__DATA SUPPLIED__:
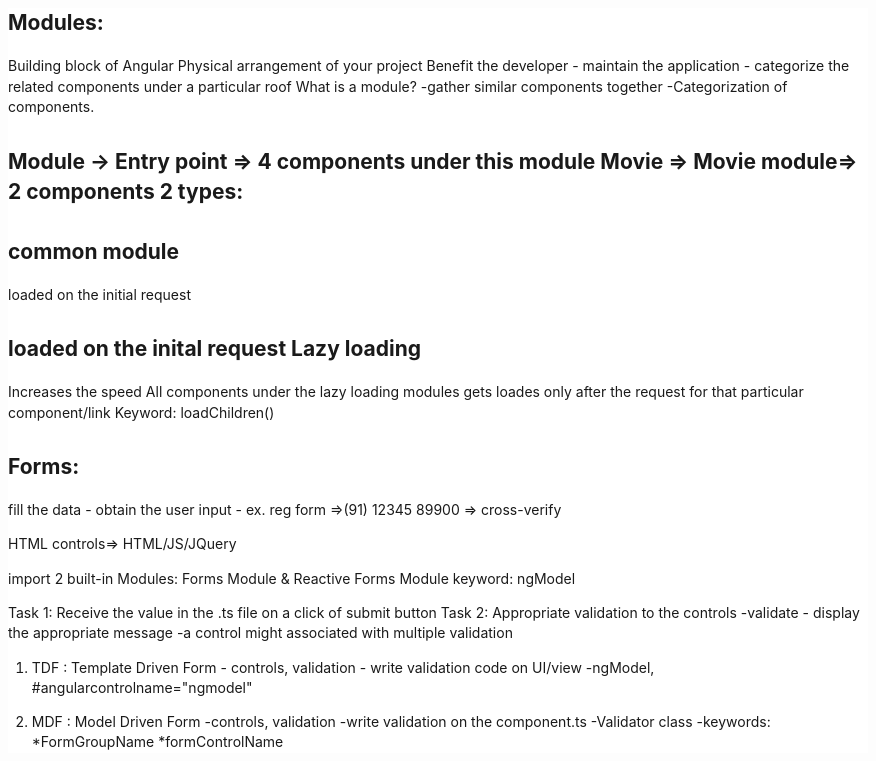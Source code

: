 Modules:
--------
Building block of Angular
Physical arrangement of your project
Benefit the developer - maintain the application - categorize the related components under a particular roof
What is a module? 
     -gather similar components together
     -Categorization of components.

Module -> Entry point => 4 components under this module
Movie => Movie module=> 2 components
2 types:
-----------

common module
-------------
loaded on the initial request

loaded on the inital request
Lazy loading
------------
Increases the speed
All components under the lazy loading modules gets loades only after the request for that particular component/link
Keyword: loadChildren()

Forms:
-----
fill the data - obtain the user input - ex. reg form
=>(91) 12345 89900 => cross-verify 

HTML controls=> HTML/JS/JQuery

import 2 built-in Modules: Forms Module & Reactive Forms Module
keyword: ngModel

Task 1: Receive the value in the .ts file on a click of submit button
Task 2: Appropriate validation to the controls
          -validate - display the appropriate message
          -a control might associated with multiple validation

1. TDF : Template Driven Form
          - controls, validation
          - write validation code on UI/view
          -ngModel, #angularcontrolname="ngmodel"

2. MDF : Model Driven Form
          -controls, validation
          -write validation on the component.ts
          -Validator class
          -keywords: 
               *FormGroupName
               *formControlName


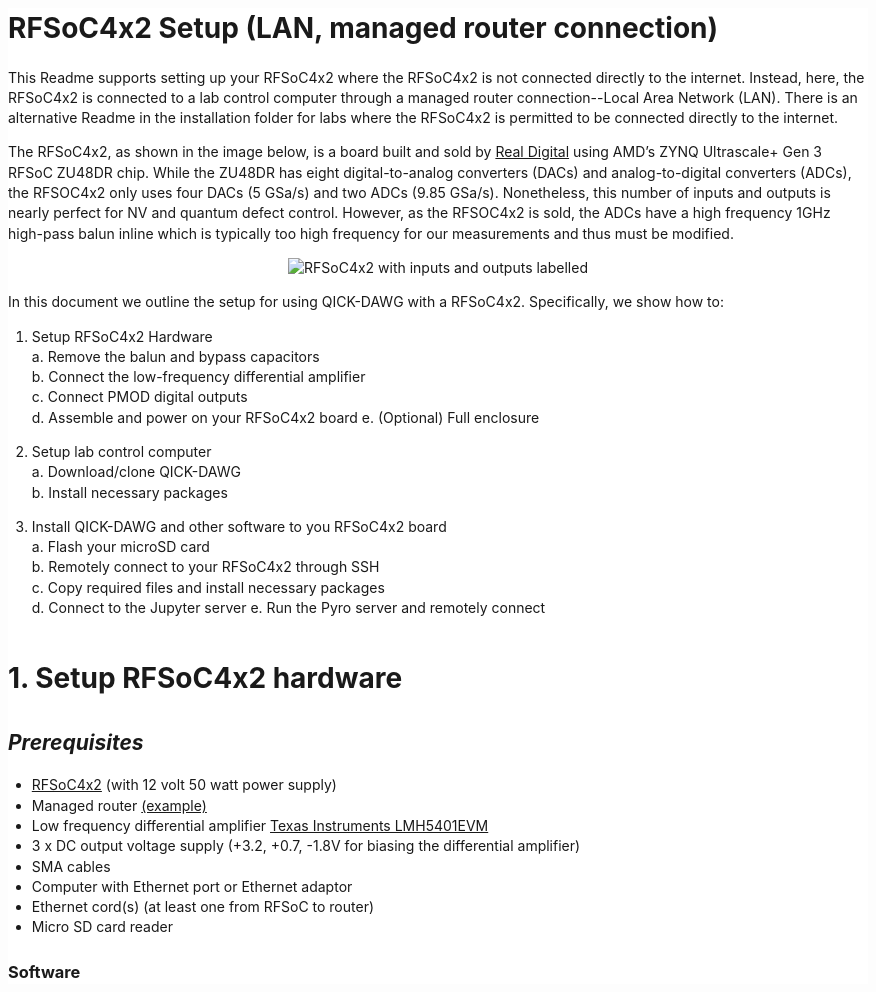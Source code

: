 # RFSoC4x2 Setup (LAN, managed router connection)

This Readme supports setting up your RFSoC4x2 where the RFSoC4x2 is not connected directly to the internet. Instead, here, the RFSoC4x2 is connected to a lab control computer through a managed router connection--Local Area Network (LAN). There is an alternative Readme in the installation folder for labs where the RFSoC4x2 is permitted to be connected directly to the internet. 

The RFSoC4x2, as shown in the image below, is a board built and sold by [Real Digital](https://www.realdigital.org/) using AMD’s ZYNQ Ultrascale+ Gen 3 RFSoC ZU48DR chip.  While the ZU48DR has eight digital-to-analog converters (DACs) and analog-to-digital converters (ADCs), the RFSOC4x2 only uses four DACs (5 GSa/s) and two ADCs (9.85 GSa/s). Nonetheless, this number of inputs and outputs is nearly perfect for NV and quantum defect control. However, as the RFSOC4x2 is sold, the ADCs have a high frequency 1GHz high-pass balun inline which is typically too high frequency for our measurements and thus must be modified.



<p align="center">
    <img src="graphicsRFSoC4x2_base_image.png"
        alt="RFSoC4x2 with inputs and outputs labelled"
        width="600px"/>

</p>


In this document we outline the setup for using QICK-DAWG with a RFSoC4x2. Specifically, we show how to:


1. Setup RFSoC4x2 Hardware<br>
    a. Remove the balun and bypass capacitors<br>
    b. Connect the low-frequency differential amplifier<br>
    c. Connect PMOD digital outputs<br>
    d. Assemble and power on your RFSoC4x2 board
    e. (Optional) Full enclosure
2. Setup lab control computer<br>
    a. Download/clone QICK-DAWG <br>
    b. Install necessary packages<br>

3. Install QICK-DAWG and other software to you RFSoC4x2 board<br>
    a. Flash your microSD card<br>
    b. Remotely connect to your RFSoC4x2 through SSH<br>
    c. Copy required files and install necessary packages<br>
    d. Connect to the Jupyter server
    e. Run the Pyro server and remotely connect<br>



# 1. Setup RFSoC4x2 hardware 
## ***Prerequisites***

- [RFSoC4x2](https://www.xilinx.com/support/university/xup-boards/RFSoC4x2.html) (with 12 volt 50 watt power supply) 
- Managed router [(example)](https://www.amazon.com/TP-Link-Integrated-Lightening-Protection-TL-R605/dp/B08QTXNWZ1/ref=asc_df_B08QTXNWZ1/?tag=hyprod-20&linkCode=df0&hvadid=475692076734&hvpos=&hvnetw=g&hvrand=3761702075041011209&hvpone=&hvptwo=&hvqmt=&hvdev=c&hvdvcmdl=&hvlocint=&hvlocphy=1022494&hvtargid=pla-1149738264234&psc=1)
- Low frequency differential amplifier [Texas Instruments LMH5401EVM](https://www.digikey.com/en/products/detail/texas-instruments/LMH5401EVM/5031896?s=N4IgTCBcDaIDIFkASBWALABgIwFEBqCIAugL5A)
- 3 x DC output voltage supply (+3.2, +0.7, -1.8V for biasing the differential amplifier)
- SMA cables
- Computer with Ethernet port or Ethernet adaptor
- Ethernet cord(s) (at least one from RFSoC to router)
- Micro SD card reader
### Software 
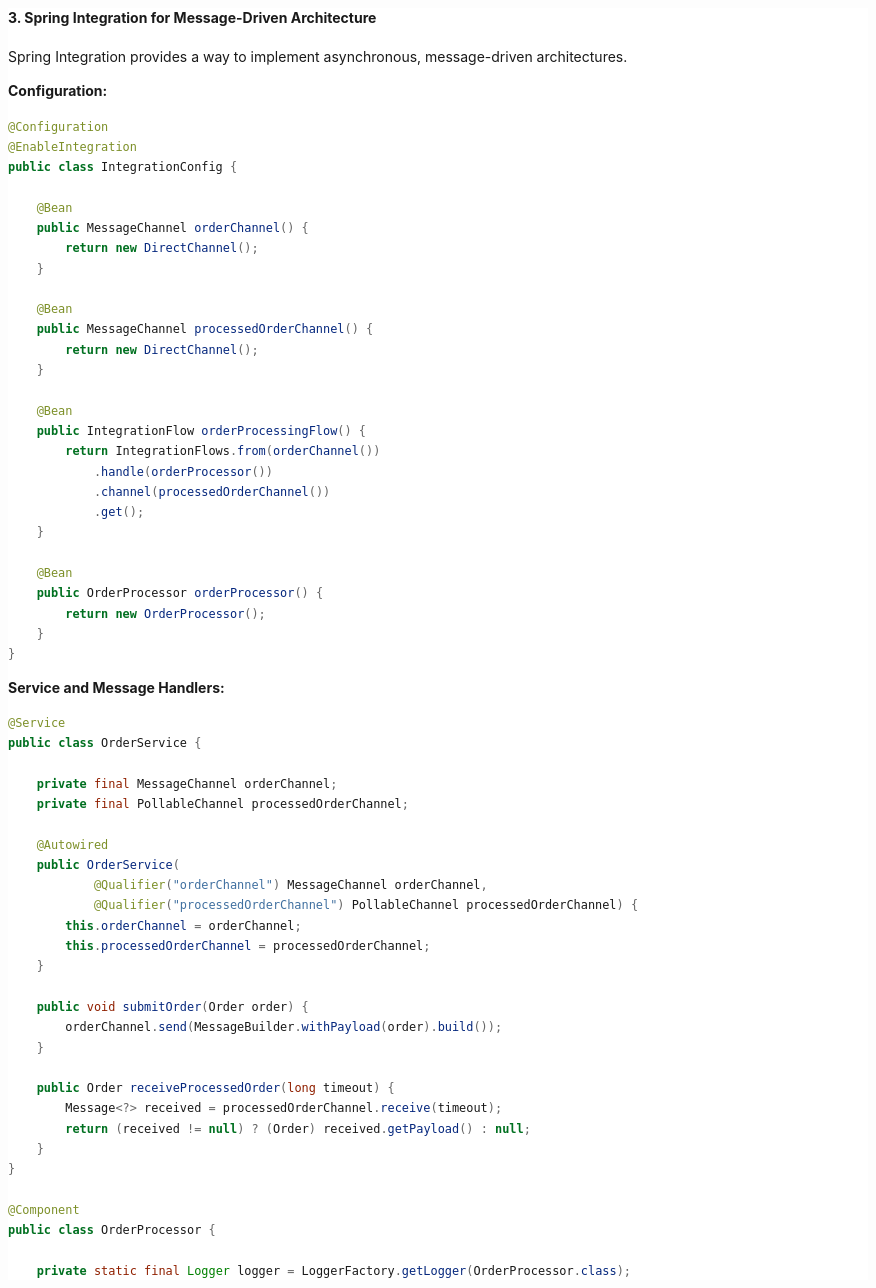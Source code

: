 #### 3. Spring Integration for Message-Driven Architecture

Spring Integration provides a way to implement asynchronous, message-driven architectures.

**Configuration:**
```java
@Configuration
@EnableIntegration
public class IntegrationConfig {
    
    @Bean
    public MessageChannel orderChannel() {
        return new DirectChannel();
    }
    
    @Bean
    public MessageChannel processedOrderChannel() {
        return new DirectChannel();
    }
    
    @Bean
    public IntegrationFlow orderProcessingFlow() {
        return IntegrationFlows.from(orderChannel())
            .handle(orderProcessor())
            .channel(processedOrderChannel())
            .get();
    }
    
    @Bean
    public OrderProcessor orderProcessor() {
        return new OrderProcessor();
    }
}
```

**Service and Message Handlers:**
```java
@Service
public class OrderService {
    
    private final MessageChannel orderChannel;
    private final PollableChannel processedOrderChannel;
    
    @Autowired
    public OrderService(
            @Qualifier("orderChannel") MessageChannel orderChannel,
            @Qualifier("processedOrderChannel") PollableChannel processedOrderChannel) {
        this.orderChannel = orderChannel;
        this.processedOrderChannel = processedOrderChannel;
    }
    
    public void submitOrder(Order order) {
        orderChannel.send(MessageBuilder.withPayload(order).build());
    }
    
    public Order receiveProcessedOrder(long timeout) {
        Message<?> received = processedOrderChannel.receive(timeout);
        return (received != null) ? (Order) received.getPayload() : null;
    }
}

@Component
public class OrderProcessor {
    
    private static final Logger logger = LoggerFactory.getLogger(OrderProcessor.class);
```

__WORK INSTRUCTION__: Everything from the line with "Movie => Movie module=> 2 components" through the line with "89900 => cross-verify" in the listing above must be retyped exactly, with nothing added.

__TASK RESULT__:
Movie => Movie module=> 2 components
2 types:
-----------

common module
-------------
loaded on the initial request

loaded on the inital request
Lazy loading
------------
Increases the speed
All components under the lazy loading modules gets loades only after the request for that particular component/link
Keyword: loadChildren()

Forms:
-----
fill the data - obtain the user input - ex. reg form
=>(91) 12345 89900 => cross-verify 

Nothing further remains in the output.